Dari informasi yang diterima, agenda paripurna adalah Penyampaian Kerangka Ekonomi Makro (KEM) dan Pokok-Pokok Kebijakan Fiskal (PPKF) RAPBN Tahun Anggaran 2027 oleh Pemerintah.
Lalu, Laporan Badan Legislasi DPR RI atas Evaluasi Perubahan Kedua Prolegnas RUU Prioritas Tahun 2026, dilanjutkan dengan Pengambilan Keputusan dan Pendapat Fraksi-Fraksi atas Rancangan Undang-Undang Usul Inisiatif Komisi III tentang Perubahan atas Undang-Undang Nomor 2 tahun 2002 tentang Kepolisian Negara Republik Indonesia, dilanjutkan dengan Pengambilan Keputusan menjadi RUU Usul DPR RI.

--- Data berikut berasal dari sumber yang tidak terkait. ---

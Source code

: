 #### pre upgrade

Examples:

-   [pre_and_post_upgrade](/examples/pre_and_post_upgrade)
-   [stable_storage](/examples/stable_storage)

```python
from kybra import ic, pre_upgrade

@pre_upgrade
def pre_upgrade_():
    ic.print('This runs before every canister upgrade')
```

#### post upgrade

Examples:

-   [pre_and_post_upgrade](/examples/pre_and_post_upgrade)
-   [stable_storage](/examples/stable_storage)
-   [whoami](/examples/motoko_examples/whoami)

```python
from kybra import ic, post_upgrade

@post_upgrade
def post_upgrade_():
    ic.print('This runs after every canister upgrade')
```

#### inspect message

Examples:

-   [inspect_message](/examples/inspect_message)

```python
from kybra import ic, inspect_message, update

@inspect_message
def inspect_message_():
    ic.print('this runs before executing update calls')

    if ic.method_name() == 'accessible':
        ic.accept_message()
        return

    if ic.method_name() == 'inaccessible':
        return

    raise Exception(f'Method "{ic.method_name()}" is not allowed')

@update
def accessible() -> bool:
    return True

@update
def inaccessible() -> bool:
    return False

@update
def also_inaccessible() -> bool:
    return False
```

Wakil Ketua DPR RI, Saan Mustopa mengatakan rencananya Prabowo akan menyampaikam kerangka ekonomi makro dan pokok-pokok kebijakan fiskal.
"Rencananya seperti itu ya. Jadi, untuk penyampaian kerangka ekonomi makro, terus juga pokok-pokok kebijakan fiskal yang akan disampaikan langsung oleh Presiden," kata Saan kepada jurnalis, Selasa (19/5/2026).
Hal serupa juga disampaikan Wakil Ketua DPR, Sufmi Dasco Ahmad, dia menyebut bahwa tidak masalah jika seorang presiden menyampaikan langsung terkait KEM dan PPKF RABN 2027. Musabab biasanya laporan ini dibacakan oleh Menteri Keuangan
"Kan sebenernya para menteri itu kan mewakili Presiden. Nah sehingga kan tidak ada aturan yang kemudian... yang kemudian membuat misalnya Presiden... bisa...enggak bisa langsung, itu boleh ya. Namanya ini pengantar untuk penyusunan APBN 2027," jelasnya
Dia menyampaikan bahwa ini adalah pertama kalinya presiden menyampaikan KEM dan PPKF.
"Saya baru cek tadi mungkin ini baru pertama kali ya," sambungnya.